▶ [WHAT THE EXERCISE ASKS] Without including any pictures, write out all the entries exactly.

Rendered images with source text:
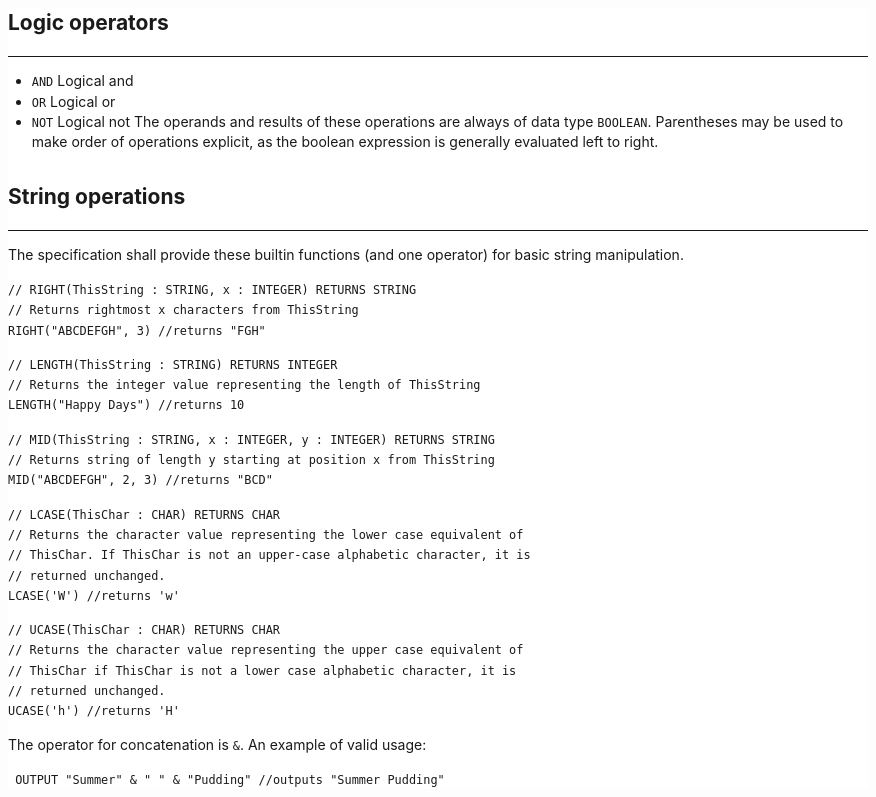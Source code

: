 


## Logic operators
---
- `AND`	Logical and
- `OR`	Logical or
- `NOT`	Logical not
The operands and results of these operations are always of data type
`BOOLEAN`. Parentheses may be used to make order of operations explicit, as
the boolean expression is generally evaluated left to right.




## String operations
---
The specification shall provide these builtin functions (and one operator) for
basic string manipulation.
```
// RIGHT(ThisString : STRING, x : INTEGER) RETURNS STRING
// Returns rightmost x characters from ThisString
RIGHT("ABCDEFGH", 3) //returns "FGH"
```

```
// LENGTH(ThisString : STRING) RETURNS INTEGER
// Returns the integer value representing the length of ThisString
LENGTH("Happy Days") //returns 10 
```

```
// MID(ThisString : STRING, x : INTEGER, y : INTEGER) RETURNS STRING
// Returns string of length y starting at position x from ThisString
MID("ABCDEFGH", 2, 3) //returns "BCD"
```

```
// LCASE(ThisChar : CHAR) RETURNS CHAR
// Returns the character value representing the lower case equivalent of
// ThisChar. If ThisChar is not an upper-case alphabetic character, it is
// returned unchanged.
LCASE('W') //returns 'w'
```

```
// UCASE(ThisChar : CHAR) RETURNS CHAR
// Returns the character value representing the upper case equivalent of 
// ThisChar if ThisChar is not a lower case alphabetic character, it is
// returned unchanged.
UCASE('h') //returns 'H'
```

The operator for concatenation is `&`. An example of valid usage:
```
 OUTPUT "Summer" & " " & "Pudding" //outputs "Summer Pudding"
```
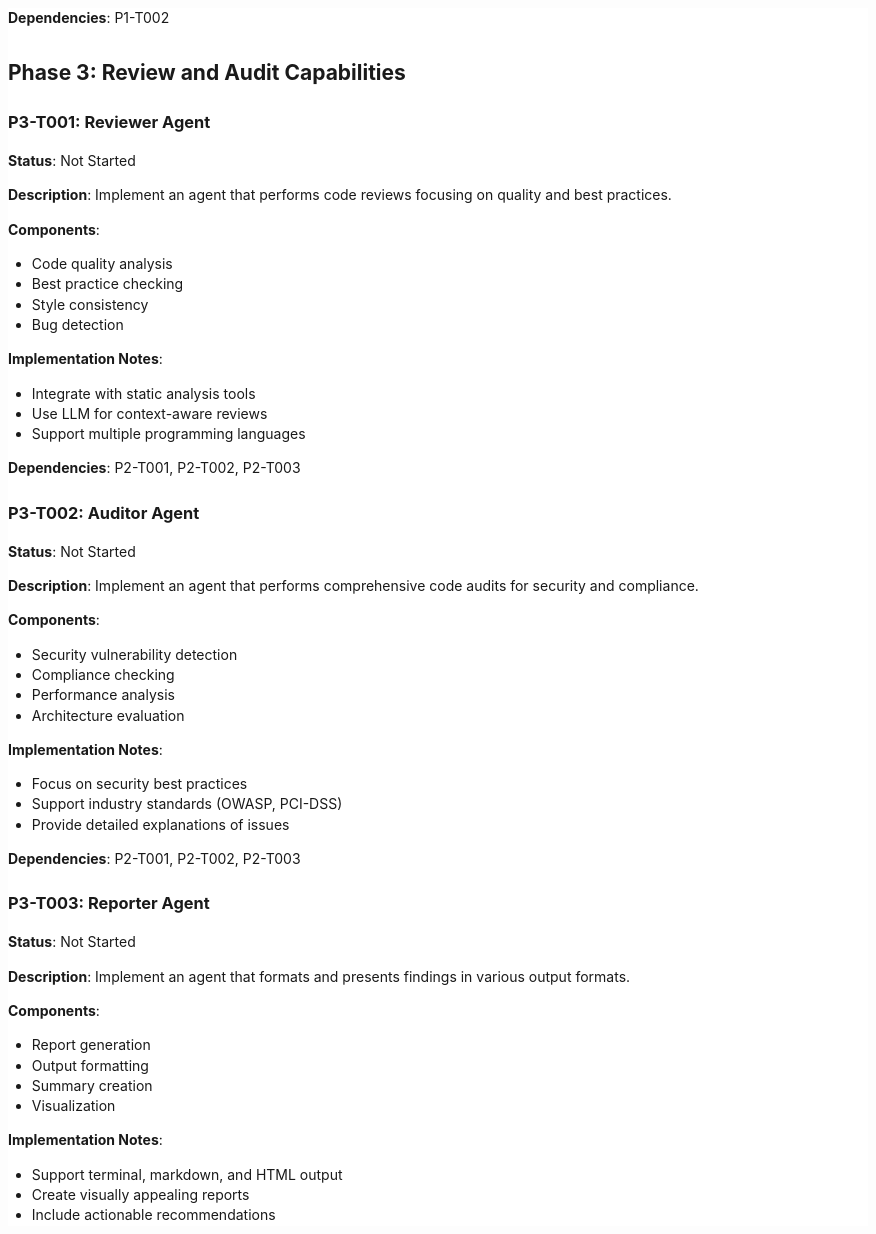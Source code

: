 **Dependencies**: P1-T002

## Phase 3: Review and Audit Capabilities

### P3-T001: Reviewer Agent
**Status**: Not Started

**Description**: Implement an agent that performs code reviews focusing on quality and best practices.

**Components**:
- Code quality analysis
- Best practice checking
- Style consistency
- Bug detection

**Implementation Notes**:
- Integrate with static analysis tools
- Use LLM for context-aware reviews
- Support multiple programming languages

**Dependencies**: P2-T001, P2-T002, P2-T003

### P3-T002: Auditor Agent
**Status**: Not Started

**Description**: Implement an agent that performs comprehensive code audits for security and compliance.

**Components**:
- Security vulnerability detection
- Compliance checking
- Performance analysis
- Architecture evaluation

**Implementation Notes**:
- Focus on security best practices
- Support industry standards (OWASP, PCI-DSS)
- Provide detailed explanations of issues

**Dependencies**: P2-T001, P2-T002, P2-T003

### P3-T003: Reporter Agent
**Status**: Not Started

**Description**: Implement an agent that formats and presents findings in various output formats.

**Components**:
- Report generation
- Output formatting
- Summary creation
- Visualization

**Implementation Notes**:
- Support terminal, markdown, and HTML output
- Create visually appealing reports
- Include actionable recommendations
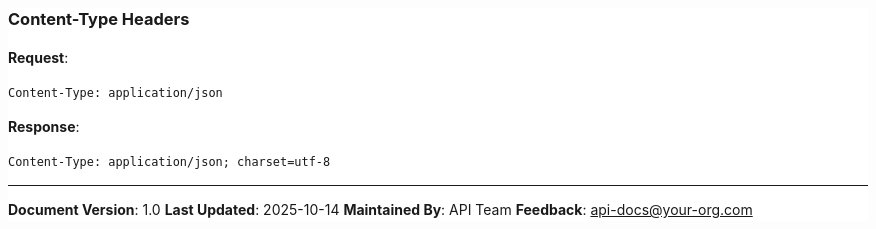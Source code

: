 
### Content-Type Headers

**Request**:
```http
Content-Type: application/json
```

**Response**:
```http
Content-Type: application/json; charset=utf-8
```

---

**Document Version**: 1.0
**Last Updated**: 2025-10-14
**Maintained By**: API Team
**Feedback**: api-docs@your-org.com
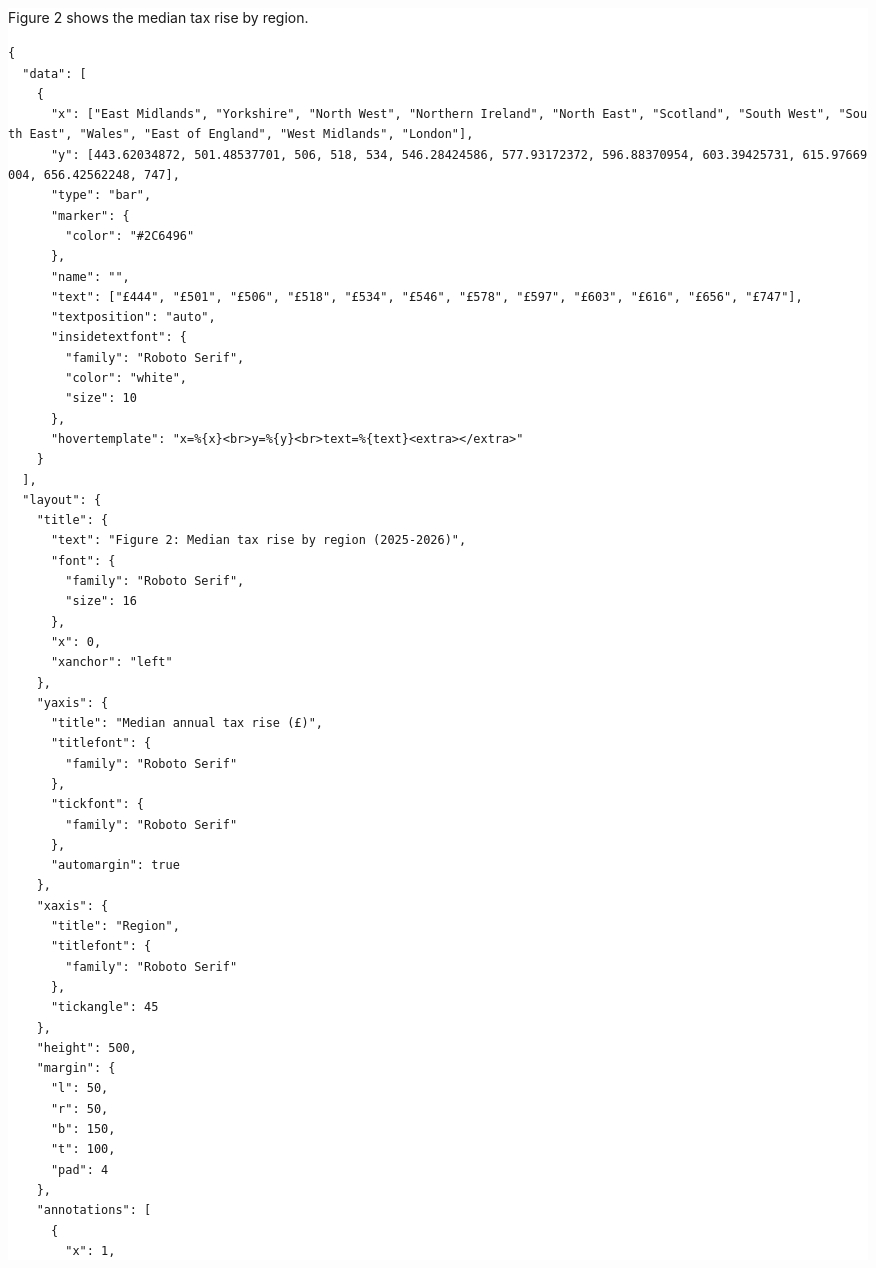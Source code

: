 Figure 2 shows the median tax rise by region.

```plotly
{
  "data": [
    {
      "x": ["East Midlands", "Yorkshire", "North West", "Northern Ireland", "North East", "Scotland", "South West", "South East", "Wales", "East of England", "West Midlands", "London"],
      "y": [443.62034872, 501.48537701, 506, 518, 534, 546.28424586, 577.93172372, 596.88370954, 603.39425731, 615.97669004, 656.42562248, 747],
      "type": "bar",
      "marker": {
        "color": "#2C6496"
      },
      "name": "",
      "text": ["£444", "£501", "£506", "£518", "£534", "£546", "£578", "£597", "£603", "£616", "£656", "£747"],
      "textposition": "auto",
      "insidetextfont": {
        "family": "Roboto Serif",
        "color": "white",
        "size": 10
      },
      "hovertemplate": "x=%{x}<br>y=%{y}<br>text=%{text}<extra></extra>"
    }
  ],
  "layout": {
    "title": {
      "text": "Figure 2: Median tax rise by region (2025-2026)",
      "font": {
        "family": "Roboto Serif",
        "size": 16
      },
      "x": 0,
      "xanchor": "left"
    },
    "yaxis": {
      "title": "Median annual tax rise (£)",
      "titlefont": {
        "family": "Roboto Serif"
      },
      "tickfont": {
        "family": "Roboto Serif"
      },
      "automargin": true
    },
    "xaxis": {
      "title": "Region",
      "titlefont": {
        "family": "Roboto Serif"
      },
      "tickangle": 45
    },
    "height": 500,
    "margin": {
      "l": 50,
      "r": 50,
      "b": 150,
      "t": 100,
      "pad": 4
    },
    "annotations": [
      {
        "x": 1,
```

[^1]: A previous version of this analysis assumed a 5% increase in average Council Tax rates by using the central Government's figure for the change in the average Band D rate. This version uses the 6.1% rise in the average Council Tax rate for all households from the same source.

▶ [RESPONSE TO THE TASK]
Source code

: 


## Logic operators
---
- `AND`	Logical and
- `OR`	Logical or
- `NOT`	Logical not
The operands and results of these operations are always of data type
`BOOLEAN`. Parentheses may be used to make order of operations explicit, as
the boolean expression is generally evaluated left to right.




## String operations
---
The specification shall provide these builtin functions (and one operator) for
basic string manipulation.
```
// RIGHT(ThisString : STRING, x : INTEGER) RETURNS STRING
// Returns rightmost x characters from ThisString
RIGHT("ABCDEFGH", 3) //returns "FGH"
```

```
// LENGTH(ThisString : STRING) RETURNS INTEGER
// Returns the integer value representing the length of ThisString
LENGTH("Happy Days") //returns 10 
```

```
// MID(ThisString : STRING, x : INTEGER, y : INTEGER) RETURNS STRING
// Returns string of length y starting at position x from ThisString
MID("ABCDEFGH", 2, 3) //returns "BCD"
```

```
// LCASE(ThisChar : CHAR) RETURNS CHAR
// Returns the character value representing the lower case equivalent of
// ThisChar. If ThisChar is not an upper-case alphabetic character, it is
// returned unchanged.
LCASE('W') //returns 'w'
```

```
// UCASE(ThisChar : CHAR) RETURNS CHAR
// Returns the character value representing the upper case equivalent of 
// ThisChar if ThisChar is not a lower case alphabetic character, it is
// returned unchanged.
UCASE('h') //returns 'H'
```

The operator for concatenation is `&`. An example of valid usage:
```
 OUTPUT "Summer" & " " & "Pudding" //outputs "Summer Pudding"
```
Source code

: **Dependencies**: P1-T002

## Phase 3: Review and Audit Capabilities

### P3-T001: Reviewer Agent
**Status**: Not Started

**Description**: Implement an agent that performs code reviews focusing on quality and best practices.

**Components**:
- Code quality analysis
- Best practice checking
- Style consistency
- Bug detection

**Implementation Notes**:
- Integrate with static analysis tools
- Use LLM for context-aware reviews
- Support multiple programming languages

**Dependencies**: P2-T001, P2-T002, P2-T003

### P3-T002: Auditor Agent
**Status**: Not Started

**Description**: Implement an agent that performs comprehensive code audits for security and compliance.

**Components**:
- Security vulnerability detection
- Compliance checking
- Performance analysis
- Architecture evaluation

**Implementation Notes**:
- Focus on security best practices
- Support industry standards (OWASP, PCI-DSS)
- Provide detailed explanations of issues

**Dependencies**: P2-T001, P2-T002, P2-T003

### P3-T003: Reporter Agent
**Status**: Not Started

**Description**: Implement an agent that formats and presents findings in various output formats.

**Components**:
- Report generation
- Output formatting
- Summary creation
- Visualization

**Implementation Notes**:
- Support terminal, markdown, and HTML output
- Create visually appealing reports
- Include actionable recommendations
Source code

: 
### Content-Type Headers

**Request**:
```http
Content-Type: application/json
```

**Response**:
```http
Content-Type: application/json; charset=utf-8
```

---

**Document Version**: 1.0
**Last Updated**: 2025-10-14
**Maintained By**: API Team
**Feedback**: api-docs@your-org.com
Source code

: Figure 2 shows the median tax rise by region.

```plotly
{
  "data": [
    {
      "x": ["East Midlands", "Yorkshire", "North West", "Northern Ireland", "North East", "Scotland", "South West", "South East", "Wales", "East of England", "West Midlands", "London"],
      "y": [443.62034872, 501.48537701, 506, 518, 534, 546.28424586, 577.93172372, 596.88370954, 603.39425731, 615.97669004, 656.42562248, 747],
      "type": "bar",
      "marker": {
        "color": "#2C6496"
      },
      "name": "",
      "text": ["£444", "£501", "£506", "£518", "£534", "£546", "£578", "£597", "£603", "£616", "£656", "£747"],
      "textposition": "auto",
      "insidetextfont": {
        "family": "Roboto Serif",
        "color": "white",
        "size": 10
      },
      "hovertemplate": "x=%{x}<br>y=%{y}<br>text=%{text}<extra></extra>"
    }
  ],
  "layout": {
    "title": {
      "text": "Figure 2: Median tax rise by region (2025-2026)",
      "font": {
        "family": "Roboto Serif",
        "size": 16
      },
      "x": 0,
      "xanchor": "left"
    },
    "yaxis": {
      "title": "Median annual tax rise (£)",
      "titlefont": {
        "family": "Roboto Serif"
      },
      "tickfont": {
        "family": "Roboto Serif"
      },
      "automargin": true
    },
    "xaxis": {
      "title": "Region",
      "titlefont": {
        "family": "Roboto Serif"
      },
      "tickangle": 45
    },
    "height": 500,
    "margin": {
      "l": 50,
      "r": 50,
      "b": 150,
      "t": 100,
      "pad": 4
    },
    "annotations": [
      {
        "x": 1,
```

[^1]: A previous version of this analysis assumed a 5% increase in average Council Tax rates by using the central Government's figure for the change in the average Band D rate. This version uses the 6.1% rise in the average Council Tax rate for all households from the same source.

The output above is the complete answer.